Write out each entry once more so that it matches the original exactly.

(Dataset entries)

★ ★ ★ ★

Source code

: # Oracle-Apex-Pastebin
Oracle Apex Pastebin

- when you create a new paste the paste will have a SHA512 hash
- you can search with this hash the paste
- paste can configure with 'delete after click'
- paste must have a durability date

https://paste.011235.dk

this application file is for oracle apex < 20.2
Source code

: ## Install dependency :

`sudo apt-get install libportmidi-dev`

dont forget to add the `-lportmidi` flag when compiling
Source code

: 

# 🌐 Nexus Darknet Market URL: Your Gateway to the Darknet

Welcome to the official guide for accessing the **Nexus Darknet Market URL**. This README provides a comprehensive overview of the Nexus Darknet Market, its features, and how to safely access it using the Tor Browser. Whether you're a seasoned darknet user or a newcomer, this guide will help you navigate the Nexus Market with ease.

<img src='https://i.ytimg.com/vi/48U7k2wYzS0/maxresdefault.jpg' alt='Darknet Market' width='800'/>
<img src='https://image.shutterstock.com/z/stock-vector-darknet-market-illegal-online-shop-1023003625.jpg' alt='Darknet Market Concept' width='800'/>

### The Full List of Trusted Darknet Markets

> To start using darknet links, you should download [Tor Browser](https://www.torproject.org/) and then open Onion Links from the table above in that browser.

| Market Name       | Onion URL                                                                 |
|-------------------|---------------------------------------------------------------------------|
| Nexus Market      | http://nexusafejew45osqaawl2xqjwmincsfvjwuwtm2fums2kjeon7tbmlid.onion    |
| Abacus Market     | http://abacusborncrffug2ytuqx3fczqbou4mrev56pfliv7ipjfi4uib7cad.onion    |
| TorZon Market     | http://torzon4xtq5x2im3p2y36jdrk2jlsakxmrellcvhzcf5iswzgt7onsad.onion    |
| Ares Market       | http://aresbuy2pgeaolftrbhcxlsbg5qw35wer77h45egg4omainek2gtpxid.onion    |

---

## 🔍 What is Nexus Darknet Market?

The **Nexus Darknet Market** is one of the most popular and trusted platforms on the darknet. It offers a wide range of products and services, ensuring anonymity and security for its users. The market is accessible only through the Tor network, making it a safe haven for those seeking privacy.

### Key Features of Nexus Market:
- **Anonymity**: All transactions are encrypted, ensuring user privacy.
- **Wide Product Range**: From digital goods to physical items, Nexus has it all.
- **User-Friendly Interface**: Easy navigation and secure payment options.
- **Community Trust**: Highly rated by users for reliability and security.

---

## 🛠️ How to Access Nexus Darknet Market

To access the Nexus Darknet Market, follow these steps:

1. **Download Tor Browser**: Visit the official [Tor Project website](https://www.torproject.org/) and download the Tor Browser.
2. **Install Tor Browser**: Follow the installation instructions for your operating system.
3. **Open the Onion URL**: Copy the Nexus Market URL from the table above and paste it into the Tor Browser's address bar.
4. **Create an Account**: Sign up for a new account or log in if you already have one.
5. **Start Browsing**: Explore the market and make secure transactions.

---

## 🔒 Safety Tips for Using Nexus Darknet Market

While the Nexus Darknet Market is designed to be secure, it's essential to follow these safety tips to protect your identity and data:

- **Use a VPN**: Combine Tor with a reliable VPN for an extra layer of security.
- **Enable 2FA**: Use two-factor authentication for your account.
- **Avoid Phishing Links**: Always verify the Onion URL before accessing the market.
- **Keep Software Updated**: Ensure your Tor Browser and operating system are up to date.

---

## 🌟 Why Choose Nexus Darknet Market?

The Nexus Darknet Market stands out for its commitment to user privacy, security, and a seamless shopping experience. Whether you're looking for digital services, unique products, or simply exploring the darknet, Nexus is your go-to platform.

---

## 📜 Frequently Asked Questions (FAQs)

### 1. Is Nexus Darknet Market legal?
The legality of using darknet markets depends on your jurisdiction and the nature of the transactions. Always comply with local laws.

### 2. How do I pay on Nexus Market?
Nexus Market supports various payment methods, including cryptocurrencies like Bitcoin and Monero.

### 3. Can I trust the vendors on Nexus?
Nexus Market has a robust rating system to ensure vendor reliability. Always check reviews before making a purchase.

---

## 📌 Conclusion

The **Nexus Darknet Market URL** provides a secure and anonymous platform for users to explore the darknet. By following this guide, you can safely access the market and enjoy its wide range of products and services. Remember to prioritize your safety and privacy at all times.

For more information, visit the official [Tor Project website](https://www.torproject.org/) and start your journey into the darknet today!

★ ★ ★ ★

▸ Written solution
Source code

: # Oracle-Apex-Pastebin
Oracle Apex Pastebin

- when you create a new paste the paste will have a SHA512 hash
- you can search with this hash the paste
- paste can configure with 'delete after click'
- paste must have a durability date

https://paste.011235.dk

this application file is for oracle apex < 20.2
Source code

: ## Install dependency :

`sudo apt-get install libportmidi-dev`

dont forget to add the `-lportmidi` flag when compiling
Source code

: 

# 🌐 Nexus Darknet Market URL: Your Gateway to the Darknet

Welcome to the official guide for accessing the **Nexus Darknet Market URL**. This README provides a comprehensive overview of the Nexus Darknet Market, its features, and how to safely access it using the Tor Browser. Whether you're a seasoned darknet user or a newcomer, this guide will help you navigate the Nexus Market with ease.

<img src='https://i.ytimg.com/vi/48U7k2wYzS0/maxresdefault.jpg' alt='Darknet Market' width='800'/>
<img src='https://image.shutterstock.com/z/stock-vector-darknet-market-illegal-online-shop-1023003625.jpg' alt='Darknet Market Concept' width='800'/>

### The Full List of Trusted Darknet Markets

> To start using darknet links, you should download [Tor Browser](https://www.torproject.org/) and then open Onion Links from the table above in that browser.

| Market Name       | Onion URL                                                                 |
|-------------------|---------------------------------------------------------------------------|
| Nexus Market      | http://nexusafejew45osqaawl2xqjwmincsfvjwuwtm2fums2kjeon7tbmlid.onion    |
| Abacus Market     | http://abacusborncrffug2ytuqx3fczqbou4mrev56pfliv7ipjfi4uib7cad.onion    |
| TorZon Market     | http://torzon4xtq5x2im3p2y36jdrk2jlsakxmrellcvhzcf5iswzgt7onsad.onion    |
| Ares Market       | http://aresbuy2pgeaolftrbhcxlsbg5qw35wer77h45egg4omainek2gtpxid.onion    |

---

## 🔍 What is Nexus Darknet Market?

The **Nexus Darknet Market** is one of the most popular and trusted platforms on the darknet. It offers a wide range of products and services, ensuring anonymity and security for its users. The market is accessible only through the Tor network, making it a safe haven for those seeking privacy.

### Key Features of Nexus Market:
- **Anonymity**: All transactions are encrypted, ensuring user privacy.
- **Wide Product Range**: From digital goods to physical items, Nexus has it all.
- **User-Friendly Interface**: Easy navigation and secure payment options.
- **Community Trust**: Highly rated by users for reliability and security.

---

## 🛠️ How to Access Nexus Darknet Market

To access the Nexus Darknet Market, follow these steps:

1. **Download Tor Browser**: Visit the official [Tor Project website](https://www.torproject.org/) and download the Tor Browser.
2. **Install Tor Browser**: Follow the installation instructions for your operating system.
3. **Open the Onion URL**: Copy the Nexus Market URL from the table above and paste it into the Tor Browser's address bar.
4. **Create an Account**: Sign up for a new account or log in if you already have one.
5. **Start Browsing**: Explore the market and make secure transactions.

---

## 🔒 Safety Tips for Using Nexus Darknet Market

While the Nexus Darknet Market is designed to be secure, it's essential to follow these safety tips to protect your identity and data:

- **Use a VPN**: Combine Tor with a reliable VPN for an extra layer of security.
- **Enable 2FA**: Use two-factor authentication for your account.
- **Avoid Phishing Links**: Always verify the Onion URL before accessing the market.
- **Keep Software Updated**: Ensure your Tor Browser and operating system are up to date.

---

## 🌟 Why Choose Nexus Darknet Market?

The Nexus Darknet Market stands out for its commitment to user privacy, security, and a seamless shopping experience. Whether you're looking for digital services, unique products, or simply exploring the darknet, Nexus is your go-to platform.

---

## 📜 Frequently Asked Questions (FAQs)

### 1. Is Nexus Darknet Market legal?
The legality of using darknet markets depends on your jurisdiction and the nature of the transactions. Always comply with local laws.

### 2. How do I pay on Nexus Market?
Nexus Market supports various payment methods, including cryptocurrencies like Bitcoin and Monero.

### 3. Can I trust the vendors on Nexus?
Nexus Market has a robust rating system to ensure vendor reliability. Always check reviews before making a purchase.

---

## 📌 Conclusion

The **Nexus Darknet Market URL** provides a secure and anonymous platform for users to explore the darknet. By following this guide, you can safely access the market and enjoy its wide range of products and services. Remember to prioritize your safety and privacy at all times.

For more information, visit the official [Tor Project website](https://www.torproject.org/) and start your journey into the darknet today!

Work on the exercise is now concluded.